● **Source information**:
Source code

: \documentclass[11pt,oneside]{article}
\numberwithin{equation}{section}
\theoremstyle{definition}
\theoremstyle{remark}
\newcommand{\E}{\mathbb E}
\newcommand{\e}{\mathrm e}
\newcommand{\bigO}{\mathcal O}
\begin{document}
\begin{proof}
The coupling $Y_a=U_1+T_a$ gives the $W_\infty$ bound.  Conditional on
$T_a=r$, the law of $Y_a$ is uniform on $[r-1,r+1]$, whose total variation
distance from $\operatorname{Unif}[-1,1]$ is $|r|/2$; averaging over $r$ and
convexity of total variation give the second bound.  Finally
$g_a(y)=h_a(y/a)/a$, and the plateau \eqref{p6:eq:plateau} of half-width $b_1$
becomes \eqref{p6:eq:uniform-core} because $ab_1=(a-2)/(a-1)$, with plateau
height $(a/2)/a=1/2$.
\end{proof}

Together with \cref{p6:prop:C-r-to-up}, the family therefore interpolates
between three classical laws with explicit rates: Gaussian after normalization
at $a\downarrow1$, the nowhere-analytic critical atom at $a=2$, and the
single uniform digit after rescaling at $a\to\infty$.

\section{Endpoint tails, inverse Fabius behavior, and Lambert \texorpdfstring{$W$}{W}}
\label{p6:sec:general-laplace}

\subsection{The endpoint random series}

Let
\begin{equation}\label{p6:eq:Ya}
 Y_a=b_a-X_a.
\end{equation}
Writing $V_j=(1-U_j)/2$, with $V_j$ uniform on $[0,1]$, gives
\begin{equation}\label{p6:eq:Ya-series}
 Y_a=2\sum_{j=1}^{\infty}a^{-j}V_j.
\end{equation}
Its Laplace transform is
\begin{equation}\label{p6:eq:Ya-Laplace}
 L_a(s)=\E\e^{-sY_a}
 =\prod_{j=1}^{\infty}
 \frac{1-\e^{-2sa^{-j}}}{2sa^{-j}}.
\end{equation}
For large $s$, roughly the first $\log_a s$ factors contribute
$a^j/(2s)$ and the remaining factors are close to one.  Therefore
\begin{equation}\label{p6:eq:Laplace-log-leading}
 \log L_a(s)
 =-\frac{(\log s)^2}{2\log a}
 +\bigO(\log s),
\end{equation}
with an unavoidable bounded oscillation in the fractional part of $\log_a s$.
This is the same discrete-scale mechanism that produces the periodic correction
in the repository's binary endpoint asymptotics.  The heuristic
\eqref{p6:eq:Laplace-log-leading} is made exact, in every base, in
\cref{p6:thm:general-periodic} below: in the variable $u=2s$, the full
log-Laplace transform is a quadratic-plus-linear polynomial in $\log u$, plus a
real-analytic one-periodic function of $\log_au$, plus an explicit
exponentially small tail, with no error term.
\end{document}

● **Aim of the task**:
Every record above needs to be restated exactly.

● **Task output**:
Source code

: \documentclass[11pt,oneside]{article}
\numberwithin{equation}{section}
\theoremstyle{definition}
\theoremstyle{remark}
\newcommand{\E}{\mathbb E}
\newcommand{\e}{\mathrm e}
\newcommand{\bigO}{\mathcal O}
\begin{document}
\begin{proof}
The coupling $Y_a=U_1+T_a$ gives the $W_\infty$ bound.  Conditional on
$T_a=r$, the law of $Y_a$ is uniform on $[r-1,r+1]$, whose total variation
distance from $\operatorname{Unif}[-1,1]$ is $|r|/2$; averaging over $r$ and
convexity of total variation give the second bound.  Finally
$g_a(y)=h_a(y/a)/a$, and the plateau \eqref{p6:eq:plateau} of half-width $b_1$
becomes \eqref{p6:eq:uniform-core} because $ab_1=(a-2)/(a-1)$, with plateau
height $(a/2)/a=1/2$.
\end{proof}

Together with \cref{p6:prop:C-r-to-up}, the family therefore interpolates
between three classical laws with explicit rates: Gaussian after normalization
at $a\downarrow1$, the nowhere-analytic critical atom at $a=2$, and the
single uniform digit after rescaling at $a\to\infty$.

\section{Endpoint tails, inverse Fabius behavior, and Lambert \texorpdfstring{$W$}{W}}
\label{p6:sec:general-laplace}

\subsection{The endpoint random series}

Let
\begin{equation}\label{p6:eq:Ya}
 Y_a=b_a-X_a.
\end{equation}
Writing $V_j=(1-U_j)/2$, with $V_j$ uniform on $[0,1]$, gives
\begin{equation}\label{p6:eq:Ya-series}
 Y_a=2\sum_{j=1}^{\infty}a^{-j}V_j.
\end{equation}
Its Laplace transform is
\begin{equation}\label{p6:eq:Ya-Laplace}
 L_a(s)=\E\e^{-sY_a}
 =\prod_{j=1}^{\infty}
 \frac{1-\e^{-2sa^{-j}}}{2sa^{-j}}.
\end{equation}
For large $s$, roughly the first $\log_a s$ factors contribute
$a^j/(2s)$ and the remaining factors are close to one.  Therefore
\begin{equation}\label{p6:eq:Laplace-log-leading}
 \log L_a(s)
 =-\frac{(\log s)^2}{2\log a}
 +\bigO(\log s),
\end{equation}
with an unavoidable bounded oscillation in the fractional part of $\log_a s$.
This is the same discrete-scale mechanism that produces the periodic correction
in the repository's binary endpoint asymptotics.  The heuristic
\eqref{p6:eq:Laplace-log-leading} is made exact, in every base, in
\cref{p6:thm:general-periodic} below: in the variable $u=2s$, the full
log-Laplace transform is a quadratic-plus-linear polynomial in $\log u$, plus a
real-analytic one-periodic function of $\log_au$, plus an explicit
exponentially small tail, with no error term.
\end{document}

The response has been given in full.